# Activity:
State how many lines in these records contain the word "pattern", and nothing else.

# Task material:
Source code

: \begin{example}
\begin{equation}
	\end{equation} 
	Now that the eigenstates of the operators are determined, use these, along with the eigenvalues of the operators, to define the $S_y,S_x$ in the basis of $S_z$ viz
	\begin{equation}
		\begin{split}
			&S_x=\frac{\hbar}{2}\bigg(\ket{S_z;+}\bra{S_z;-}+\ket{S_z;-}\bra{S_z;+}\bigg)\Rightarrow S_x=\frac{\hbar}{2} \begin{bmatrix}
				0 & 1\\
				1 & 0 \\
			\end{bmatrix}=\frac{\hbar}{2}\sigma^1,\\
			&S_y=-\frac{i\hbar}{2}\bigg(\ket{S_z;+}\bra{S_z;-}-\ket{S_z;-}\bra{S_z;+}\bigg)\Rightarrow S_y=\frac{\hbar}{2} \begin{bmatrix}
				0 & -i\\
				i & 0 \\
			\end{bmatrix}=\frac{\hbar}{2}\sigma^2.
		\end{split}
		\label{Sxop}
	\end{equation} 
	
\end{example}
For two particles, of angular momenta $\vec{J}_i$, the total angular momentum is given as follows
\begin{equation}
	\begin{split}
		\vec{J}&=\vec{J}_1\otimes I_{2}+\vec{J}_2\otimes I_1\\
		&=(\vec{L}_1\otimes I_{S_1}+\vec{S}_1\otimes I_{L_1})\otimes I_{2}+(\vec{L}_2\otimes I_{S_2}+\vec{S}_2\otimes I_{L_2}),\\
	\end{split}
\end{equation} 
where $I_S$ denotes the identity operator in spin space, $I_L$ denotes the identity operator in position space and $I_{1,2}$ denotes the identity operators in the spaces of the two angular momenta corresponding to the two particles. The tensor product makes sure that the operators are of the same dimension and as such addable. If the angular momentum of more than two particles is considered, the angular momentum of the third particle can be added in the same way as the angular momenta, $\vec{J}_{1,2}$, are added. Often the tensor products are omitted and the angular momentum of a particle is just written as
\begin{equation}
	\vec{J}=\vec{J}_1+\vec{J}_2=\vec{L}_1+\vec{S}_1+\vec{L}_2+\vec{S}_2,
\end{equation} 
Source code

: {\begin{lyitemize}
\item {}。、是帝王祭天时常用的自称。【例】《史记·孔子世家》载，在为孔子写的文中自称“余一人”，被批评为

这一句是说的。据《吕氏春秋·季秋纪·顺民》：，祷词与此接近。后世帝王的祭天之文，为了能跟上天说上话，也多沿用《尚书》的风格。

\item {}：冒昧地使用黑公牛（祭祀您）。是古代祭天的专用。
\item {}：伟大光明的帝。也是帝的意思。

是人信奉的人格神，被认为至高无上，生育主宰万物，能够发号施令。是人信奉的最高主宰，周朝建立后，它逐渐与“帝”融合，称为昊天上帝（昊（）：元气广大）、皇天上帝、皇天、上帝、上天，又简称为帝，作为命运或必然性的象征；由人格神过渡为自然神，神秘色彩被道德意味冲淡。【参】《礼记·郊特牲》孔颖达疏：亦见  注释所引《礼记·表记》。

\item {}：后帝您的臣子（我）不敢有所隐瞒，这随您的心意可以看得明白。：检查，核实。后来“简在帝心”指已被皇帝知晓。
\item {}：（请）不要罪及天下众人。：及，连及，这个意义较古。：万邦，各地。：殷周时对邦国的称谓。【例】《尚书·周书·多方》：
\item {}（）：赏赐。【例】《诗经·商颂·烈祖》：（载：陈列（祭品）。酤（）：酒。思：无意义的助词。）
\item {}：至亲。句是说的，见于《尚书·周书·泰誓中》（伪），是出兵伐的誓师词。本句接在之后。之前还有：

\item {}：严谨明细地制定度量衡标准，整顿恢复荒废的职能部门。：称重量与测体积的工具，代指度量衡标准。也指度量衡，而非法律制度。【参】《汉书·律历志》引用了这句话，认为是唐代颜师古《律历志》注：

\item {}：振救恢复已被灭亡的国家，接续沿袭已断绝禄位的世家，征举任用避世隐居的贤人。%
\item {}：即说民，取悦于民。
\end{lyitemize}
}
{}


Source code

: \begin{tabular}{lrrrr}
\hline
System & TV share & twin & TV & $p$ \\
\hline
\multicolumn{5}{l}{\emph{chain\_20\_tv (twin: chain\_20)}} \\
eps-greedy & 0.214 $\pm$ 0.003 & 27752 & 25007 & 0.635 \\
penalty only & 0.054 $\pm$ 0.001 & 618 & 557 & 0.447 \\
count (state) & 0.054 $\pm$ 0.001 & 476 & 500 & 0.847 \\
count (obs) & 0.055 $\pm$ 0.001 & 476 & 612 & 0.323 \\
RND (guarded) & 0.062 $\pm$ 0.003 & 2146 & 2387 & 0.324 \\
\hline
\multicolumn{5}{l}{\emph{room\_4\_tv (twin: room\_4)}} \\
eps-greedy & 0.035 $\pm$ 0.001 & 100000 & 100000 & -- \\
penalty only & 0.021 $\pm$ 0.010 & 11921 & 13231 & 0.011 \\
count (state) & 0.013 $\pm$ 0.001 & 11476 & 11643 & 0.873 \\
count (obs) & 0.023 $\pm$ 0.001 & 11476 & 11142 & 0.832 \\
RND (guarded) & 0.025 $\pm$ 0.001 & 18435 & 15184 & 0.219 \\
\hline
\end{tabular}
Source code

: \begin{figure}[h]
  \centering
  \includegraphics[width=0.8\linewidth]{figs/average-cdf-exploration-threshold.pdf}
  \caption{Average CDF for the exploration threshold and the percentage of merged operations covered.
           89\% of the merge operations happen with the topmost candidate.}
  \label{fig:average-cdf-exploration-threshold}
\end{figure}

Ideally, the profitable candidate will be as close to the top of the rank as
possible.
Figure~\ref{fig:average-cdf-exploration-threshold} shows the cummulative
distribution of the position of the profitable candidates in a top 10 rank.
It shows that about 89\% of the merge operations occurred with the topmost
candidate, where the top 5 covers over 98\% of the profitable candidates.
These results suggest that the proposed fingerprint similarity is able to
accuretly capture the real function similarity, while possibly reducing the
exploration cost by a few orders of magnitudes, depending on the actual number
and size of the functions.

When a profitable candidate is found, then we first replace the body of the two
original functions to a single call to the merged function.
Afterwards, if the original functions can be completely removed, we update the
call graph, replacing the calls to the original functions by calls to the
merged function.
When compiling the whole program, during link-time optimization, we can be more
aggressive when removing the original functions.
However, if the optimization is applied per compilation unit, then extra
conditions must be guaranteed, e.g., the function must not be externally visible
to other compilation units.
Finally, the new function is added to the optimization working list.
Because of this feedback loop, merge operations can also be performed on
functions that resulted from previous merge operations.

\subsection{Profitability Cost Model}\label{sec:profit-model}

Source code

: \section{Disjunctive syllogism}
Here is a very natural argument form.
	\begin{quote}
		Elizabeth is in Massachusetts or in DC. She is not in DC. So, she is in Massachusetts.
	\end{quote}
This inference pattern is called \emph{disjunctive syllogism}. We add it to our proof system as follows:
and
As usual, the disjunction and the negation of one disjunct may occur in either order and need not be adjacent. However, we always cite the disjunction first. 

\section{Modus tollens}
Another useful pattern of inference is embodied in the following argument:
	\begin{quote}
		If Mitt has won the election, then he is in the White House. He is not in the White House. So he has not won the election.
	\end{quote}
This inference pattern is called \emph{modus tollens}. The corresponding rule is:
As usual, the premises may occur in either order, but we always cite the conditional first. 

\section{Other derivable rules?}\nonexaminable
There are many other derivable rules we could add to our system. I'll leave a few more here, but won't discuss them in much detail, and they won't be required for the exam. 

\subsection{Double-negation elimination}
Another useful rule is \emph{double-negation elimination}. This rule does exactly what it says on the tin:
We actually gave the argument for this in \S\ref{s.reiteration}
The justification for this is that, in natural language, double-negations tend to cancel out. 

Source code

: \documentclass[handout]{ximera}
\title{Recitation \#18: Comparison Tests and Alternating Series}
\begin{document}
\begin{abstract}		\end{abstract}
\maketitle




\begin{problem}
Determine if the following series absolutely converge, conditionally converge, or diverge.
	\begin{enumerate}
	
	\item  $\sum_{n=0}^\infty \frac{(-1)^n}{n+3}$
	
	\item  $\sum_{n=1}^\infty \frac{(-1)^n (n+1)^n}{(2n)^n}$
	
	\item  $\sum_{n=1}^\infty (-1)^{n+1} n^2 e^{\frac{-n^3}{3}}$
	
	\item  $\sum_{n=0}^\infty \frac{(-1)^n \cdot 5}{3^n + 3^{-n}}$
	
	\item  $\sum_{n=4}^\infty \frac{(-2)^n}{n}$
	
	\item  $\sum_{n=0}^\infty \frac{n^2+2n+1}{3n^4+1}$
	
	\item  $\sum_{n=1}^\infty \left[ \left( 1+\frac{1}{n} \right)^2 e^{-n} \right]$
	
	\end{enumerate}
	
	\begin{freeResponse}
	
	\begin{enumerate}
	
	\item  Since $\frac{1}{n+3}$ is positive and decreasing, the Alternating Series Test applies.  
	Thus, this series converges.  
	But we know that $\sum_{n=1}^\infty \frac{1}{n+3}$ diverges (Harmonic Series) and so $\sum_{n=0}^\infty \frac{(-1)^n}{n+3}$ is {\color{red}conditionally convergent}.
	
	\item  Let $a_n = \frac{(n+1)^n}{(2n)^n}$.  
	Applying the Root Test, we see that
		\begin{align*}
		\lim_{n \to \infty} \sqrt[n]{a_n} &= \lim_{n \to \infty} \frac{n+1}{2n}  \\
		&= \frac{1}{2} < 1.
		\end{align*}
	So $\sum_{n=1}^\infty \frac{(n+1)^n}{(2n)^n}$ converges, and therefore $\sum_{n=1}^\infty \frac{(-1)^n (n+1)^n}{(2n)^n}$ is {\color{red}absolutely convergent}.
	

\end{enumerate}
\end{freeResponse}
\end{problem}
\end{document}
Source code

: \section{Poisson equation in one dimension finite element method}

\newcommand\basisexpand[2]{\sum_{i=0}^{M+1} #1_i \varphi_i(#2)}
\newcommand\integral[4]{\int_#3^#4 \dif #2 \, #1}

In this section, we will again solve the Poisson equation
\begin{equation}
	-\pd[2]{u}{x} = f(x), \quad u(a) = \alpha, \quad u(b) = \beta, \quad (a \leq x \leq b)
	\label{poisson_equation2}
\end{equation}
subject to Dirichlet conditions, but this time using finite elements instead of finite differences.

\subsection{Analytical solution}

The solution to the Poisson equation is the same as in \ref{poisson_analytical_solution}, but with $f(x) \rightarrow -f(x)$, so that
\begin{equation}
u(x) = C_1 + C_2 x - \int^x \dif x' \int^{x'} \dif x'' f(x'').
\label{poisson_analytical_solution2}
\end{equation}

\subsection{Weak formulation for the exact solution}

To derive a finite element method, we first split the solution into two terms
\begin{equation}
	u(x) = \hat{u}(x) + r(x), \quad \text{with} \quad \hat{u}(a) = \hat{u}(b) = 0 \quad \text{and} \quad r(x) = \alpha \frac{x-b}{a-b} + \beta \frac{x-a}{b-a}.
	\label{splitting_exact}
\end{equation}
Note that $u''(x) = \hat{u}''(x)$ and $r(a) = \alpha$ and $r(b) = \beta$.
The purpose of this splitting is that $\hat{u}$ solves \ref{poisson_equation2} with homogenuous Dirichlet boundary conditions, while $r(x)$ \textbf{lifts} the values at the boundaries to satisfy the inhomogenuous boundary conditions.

# Answer to the problem:
3